Not Caring For Small Wounds
A minor wound can quickly turn into a deadly infection if left untreated, especially during disasters when the air and water are contaminated with dangerous microorganisms. Ignore all wounds, no matter how minor; disinfect, dress, and treat them as soon as possible.
Not Getting Essential Supplies
During disasters, it will be difficult, if not impossible, to obtain medicine. As a result, stockpiling essential medical supplies should be on your prepper checklist. Don’t forget to stock up on first-aid supplies such as disinfectants and bandages. Also, stock up on medications for common health issues such as the flu, common colds, and diarrhea, which are common during disasters.
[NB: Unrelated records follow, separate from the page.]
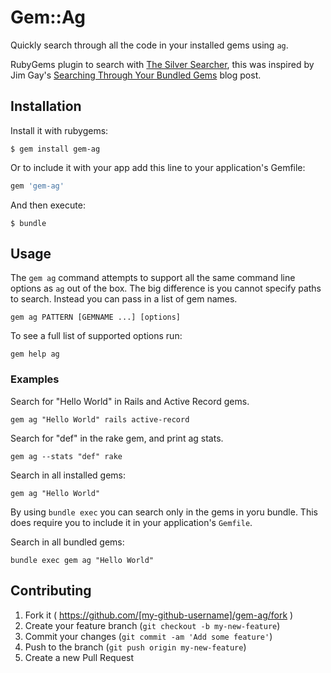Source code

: # Gem::Ag

Quickly search through all the code in your installed gems using `ag`.

RubyGems plugin to search with [The Silver Searcher](https://github.com/ggreer/the_silver_searcher), this was inspired by Jim Gay's [Searching Through Your Bundled Gems](http://www.saturnflyer.com/blog/jim/2013/03/15/searching-through-your-bundled-gems/) blog post.


## Installation

Install it with rubygems:

    $ gem install gem-ag

Or to include it with your app add this line to your application's Gemfile:

```ruby
gem 'gem-ag'
```

And then execute:

    $ bundle


## Usage

The `gem ag` command attempts to support all the same command line options as `ag` out of the box. The big difference is you cannot specify paths to search. Instead you can pass in a list of gem names.

    gem ag PATTERN [GEMNAME ...] [options]

To see a full list of supported options run:

    gem help ag

### Examples

Search for "Hello World" in Rails and Active Record gems.

    gem ag "Hello World" rails active-record

Search for "def" in the rake gem, and print ag stats.

    gem ag --stats "def" rake

Search in all installed gems:

    gem ag "Hello World"

By using `bundle exec` you can search only in the gems in yoru bundle. This does require you to include it in your application's `Gemfile`.

Search in all bundled gems:

    bundle exec gem ag "Hello World"

## Contributing

1. Fork it ( https://github.com/[my-github-username]/gem-ag/fork )
2. Create your feature branch (`git checkout -b my-new-feature`)
3. Commit your changes (`git commit -am 'Add some feature'`)
4. Push to the branch (`git push origin my-new-feature`)
5. Create a new Pull Request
Not Having A Sanitation Plan
A variety of diseases may emerge during disasters as a result of the unsanitary disposal of human waste. As a result, don’t forget to create an emergency sanitation plan. Purchase an adequate supply of toilet paper, soap, tampons, and a bucket toilet.
Skills and Gear
Inadequate survival skills
Aside from stockpiling adequate supplies, you must be well-equipped as a prepper with a vital skill set in order to survive natural disasters and emergencies. To complete your prepping, you must learn survival skills such as first aid, cooking, gardening, carpentry, self-defense, and others.
Purchasing unnecessary gadgets
Don’t buy gadgets just because everyone else is doing it or because they look cool. Rookie preppers are prone to purchasing flashy but unnecessary gadgets such as credit card knives, keychain survival kits, and so on. Buy multi-tasking tools, pocket flashlights, and household items that are useful and inexpensive.
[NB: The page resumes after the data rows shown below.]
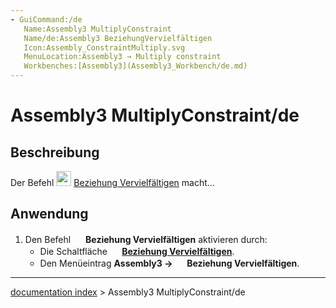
 ```yaml
---
- GuiCommand:/de
   Name:Assembly3 MultiplyConstraint
   Name/de:Assembly3 BeziehungVervielfältigen
   Icon:Assembly_ConstraintMultiply.svg‎‎
   MenuLocation:Assembly3 → Multiply constraint
   Workbenches:[Assembly3](Assembly3_Workbench/de.md)
---
```


# Assembly3 MultiplyConstraint/de

## Beschreibung

Der Befehl <img alt="" src=images/Assembly_ConstraintMultiply.svg  style="width:24px;"> [Beziehung Vervielfältigen](Assembly3_MultiplyConstraint/de.md) macht\...

## Anwendung

1.  Den Befehl <img alt="" src=images/Assembly_ConstraintMultiply.svg  style="width:16px;"> **Beziehung Vervielfältigen** aktivieren durch:
    -   Die Schaltfläche **<img src="images/Assembly_ConstraintMultiply.svg" width=16px> [Beziehung Vervielfältigen](Assembly3_MultiplyConstraint/de.md)**.
    -   Den Menüeintrag **Assembly3 → <img src="images/Assembly_ConstraintMultiply.svg" width=16px> Beziehung Vervielfältigen**.

---
[documentation index](../README.md) > Assembly3 MultiplyConstraint/de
Purchasing survival equipment without knowing how to use it
When you purchase a piece of equipment, take the time to learn how to use it. Don’t make the mistake of purchasing equipment and then keeping it without even reading the manual; it’s best to learn how to use it right away.
Spending your savings on equipment rather than necessities
Beginner preppers are eager to obtain the most up-to-date equipment and gadgets, believing that this is the best way to prepare for disasters. However, this is a fatal error. Before investing in survival gear, preppers should prioritize stockpiling essential supplies such as food, water, and medications.
Newbie preppers are prone to procrastination. They have a burst of motivation one day, then lose it all the next. They are prone to putting off tasks that they believe are not urgent, such as filling a barrel for an emergency water supply. However, no one knows when a disaster will strike, so it is critical to complete the tasks right away rather than putting them off for days.
Addiction to the idea of prepping
Getting addicted to prepping is the polar opposite of procrastination. It’s also a common mistake among newbie preppers, who tend to obsess over it. They frequently over-research and overthink their decisions, which disrupts their relationships.
Prepper Mistakes Bottom Line
As a new prepper, you will have to make a lot of decisions. You will almost certainly make mistakes and forget things. However, this should not prevent you from completing your prepper checklist. Take note of the common errors mentioned in this article. Learn from them and apply what you’ve learned to make wise decisions on your prepping journey.